> Rendered images with source text:
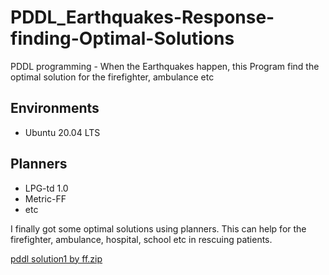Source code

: # PDDL_Earthquakes-Response-finding-Optimal-Solutions
PDDL programming - When the Earthquakes happen, this Program find the optimal solution for the firefighter, ambulance etc

## Environments
- Ubuntu 20.04 LTS

## Planners
- LPG-td 1.0
- Metric-FF 
- etc

I finally got some optimal solutions using planners.
This can help for the firefighter, ambulance, hospital, school etc in rescuing patients.

[pddl solution1 by ff.zip](https://github.com/Tesssssssssy/PDDL_Earthquakes-Response-finding-Optimal-Solutions/files/12841931/pddl.solution1.by.ff.zip)

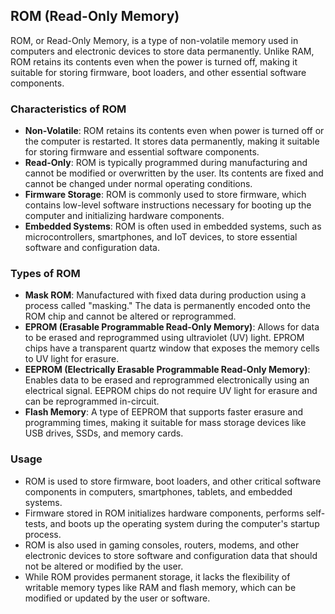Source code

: ## ROM (Read-Only Memory)

ROM, or Read-Only Memory, is a type of non-volatile memory used in computers and electronic devices to store data permanently. Unlike RAM, ROM retains its contents even when the power is turned off, making it suitable for storing firmware, boot loaders, and other essential software components.

### Characteristics of ROM

- **Non-Volatile**: ROM retains its contents even when power is turned off or the computer is restarted. It stores data permanently, making it suitable for storing firmware and essential software components.
- **Read-Only**: ROM is typically programmed during manufacturing and cannot be modified or overwritten by the user. Its contents are fixed and cannot be changed under normal operating conditions.
- **Firmware Storage**: ROM is commonly used to store firmware, which contains low-level software instructions necessary for booting up the computer and initializing hardware components.
- **Embedded Systems**: ROM is often used in embedded systems, such as microcontrollers, smartphones, and IoT devices, to store essential software and configuration data.

### Types of ROM

- **Mask ROM**: Manufactured with fixed data during production using a process called "masking." The data is permanently encoded onto the ROM chip and cannot be altered or reprogrammed.
- **EPROM (Erasable Programmable Read-Only Memory)**: Allows for data to be erased and reprogrammed using ultraviolet (UV) light. EPROM chips have a transparent quartz window that exposes the memory cells to UV light for erasure.
- **EEPROM (Electrically Erasable Programmable Read-Only Memory)**: Enables data to be erased and reprogrammed electronically using an electrical signal. EEPROM chips do not require UV light for erasure and can be reprogrammed in-circuit.
- **Flash Memory**: A type of EEPROM that supports faster erasure and programming times, making it suitable for mass storage devices like USB drives, SSDs, and memory cards.

### Usage

- ROM is used to store firmware, boot loaders, and other critical software components in computers, smartphones, tablets, and embedded systems.
- Firmware stored in ROM initializes hardware components, performs self-tests, and boots up the operating system during the computer's startup process.
- ROM is also used in gaming consoles, routers, modems, and other electronic devices to store software and configuration data that should not be altered or modified by the user.
- While ROM provides permanent storage, it lacks the flexibility of writable memory types like RAM and flash memory, which can be modified or updated by the user or software.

> Task details:
Copy the stretch of the records above that runs from the line with "### Types of ROM" through the line with "- **EPROM (Erasable". Both end lines belong in the copy, and nothing else does.

> Solution to this problem:
### Types of ROM

- **Mask ROM**: Manufactured with fixed data during production using a process called "masking." The data is permanently encoded onto the ROM chip and cannot be altered or reprogrammed.
- **EPROM (Erasable Programmable Read-Only Memory)**: Allows for data to be erased and reprogrammed using ultraviolet (UV) light. EPROM chips have a transparent quartz window that exposes the memory cells to UV light for erasure.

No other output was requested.